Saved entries
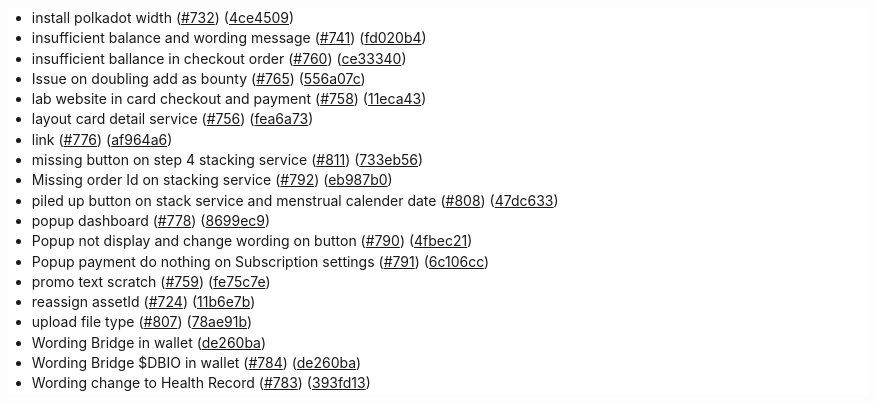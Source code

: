 * install polkadot width ([#732](https://github.com/debionetwork/debio-customer-ui/issues/732)) ([4ce4509](https://github.com/debionetwork/debio-customer-ui/commit/4ce4509adc0a5e5c6f0709fdd936d10564609d35))
* insufficient balance and wording message ([#741](https://github.com/debionetwork/debio-customer-ui/issues/741)) ([fd020b4](https://github.com/debionetwork/debio-customer-ui/commit/fd020b481ae134b818bf9bbde73b79eca08f269f))
* insufficient ballance in checkout order ([#760](https://github.com/debionetwork/debio-customer-ui/issues/760)) ([ce33340](https://github.com/debionetwork/debio-customer-ui/commit/ce3334009ea6ab56fd0ce9fe3279ba95f3a6bdeb))
* Issue on doubling add as bounty ([#765](https://github.com/debionetwork/debio-customer-ui/issues/765)) ([556a07c](https://github.com/debionetwork/debio-customer-ui/commit/556a07cd40704f52f30713b0d0d4c8390fcf7c54))
* lab website in card checkout and payment ([#758](https://github.com/debionetwork/debio-customer-ui/issues/758)) ([11eca43](https://github.com/debionetwork/debio-customer-ui/commit/11eca43fb1f7fa033ff697080d407defd5479d04))
* layout card detail service ([#756](https://github.com/debionetwork/debio-customer-ui/issues/756)) ([fea6a73](https://github.com/debionetwork/debio-customer-ui/commit/fea6a73ff1c47dd557a2f8892bd586df85d15dfd))
* link ([#776](https://github.com/debionetwork/debio-customer-ui/issues/776)) ([af964a6](https://github.com/debionetwork/debio-customer-ui/commit/af964a69d355114dd2170db99353b767456fa0d1))
* missing button on step 4 stacking service ([#811](https://github.com/debionetwork/debio-customer-ui/issues/811)) ([733eb56](https://github.com/debionetwork/debio-customer-ui/commit/733eb56ab16f3f0f11fba379eacec294f3e5e380))
* Missing order Id on stacking service ([#792](https://github.com/debionetwork/debio-customer-ui/issues/792)) ([eb987b0](https://github.com/debionetwork/debio-customer-ui/commit/eb987b09ad61ec8fe9d360f4a26f42d5704204f6))
* piled up button on stack service and menstrual calender date ([#808](https://github.com/debionetwork/debio-customer-ui/issues/808)) ([47dc633](https://github.com/debionetwork/debio-customer-ui/commit/47dc6337cd65e717a6ed2bcc21b7cabb56234536))
* popup dashboard ([#778](https://github.com/debionetwork/debio-customer-ui/issues/778)) ([8699ec9](https://github.com/debionetwork/debio-customer-ui/commit/8699ec9f2766dffc4bcbf7b9a922a89da61d0560))
* Popup not display and change wording on button ([#790](https://github.com/debionetwork/debio-customer-ui/issues/790)) ([4fbec21](https://github.com/debionetwork/debio-customer-ui/commit/4fbec212b276cc99249ac05b7ec7470e49d36702))
* Popup payment do nothing on Subscription settings ([#791](https://github.com/debionetwork/debio-customer-ui/issues/791)) ([6c106cc](https://github.com/debionetwork/debio-customer-ui/commit/6c106ccff032ba9462cc4bd17d7558790cb72593))
* promo text scratch ([#759](https://github.com/debionetwork/debio-customer-ui/issues/759)) ([fe75c7e](https://github.com/debionetwork/debio-customer-ui/commit/fe75c7ea0d848fb2b2dd5572256f5faa18da4dae))
* reassign assetId ([#724](https://github.com/debionetwork/debio-customer-ui/issues/724)) ([11b6e7b](https://github.com/debionetwork/debio-customer-ui/commit/11b6e7b649f398ea214260a730b0b1df771aba1e))
* upload file type ([#807](https://github.com/debionetwork/debio-customer-ui/issues/807)) ([78ae91b](https://github.com/debionetwork/debio-customer-ui/commit/78ae91b63ed952605503e2f211904ba616d26f88))
* Wording Bridge  in wallet ([de260ba](https://github.com/debionetwork/debio-customer-ui/commit/de260babcefa993f3d7256483966f4ebad5ac685))
* Wording Bridge $DBIO in wallet ([#784](https://github.com/debionetwork/debio-customer-ui/issues/784)) ([de260ba](https://github.com/debionetwork/debio-customer-ui/commit/de260babcefa993f3d7256483966f4ebad5ac685))
* Wording change to Health Record ([#783](https://github.com/debionetwork/debio-customer-ui/issues/783)) ([393fd13](https://github.com/debionetwork/debio-customer-ui/commit/393fd13002c0449ad65ecceae792b245e626a440))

— TASK REQUIREMENTS —
Above are the records; repeat exactly the lines from the one holding "layout card detail" down to the one holding "Missing order Id", end lines included.

— ANSWER SECTION —
* layout card detail service ([#756](https://github.com/debionetwork/debio-customer-ui/issues/756)) ([fea6a73](https://github.com/debionetwork/debio-customer-ui/commit/fea6a73ff1c47dd557a2f8892bd586df85d15dfd))
* link ([#776](https://github.com/debionetwork/debio-customer-ui/issues/776)) ([af964a6](https://github.com/debionetwork/debio-customer-ui/commit/af964a69d355114dd2170db99353b767456fa0d1))
* missing button on step 4 stacking service ([#811](https://github.com/debionetwork/debio-customer-ui/issues/811)) ([733eb56](https://github.com/debionetwork/debio-customer-ui/commit/733eb56ab16f3f0f11fba379eacec294f3e5e380))
* Missing order Id on stacking service ([#792](https://github.com/debionetwork/debio-customer-ui/issues/792)) ([eb987b0](https://github.com/debionetwork/debio-customer-ui/commit/eb987b09ad61ec8fe9d360f4a26f42d5704204f6))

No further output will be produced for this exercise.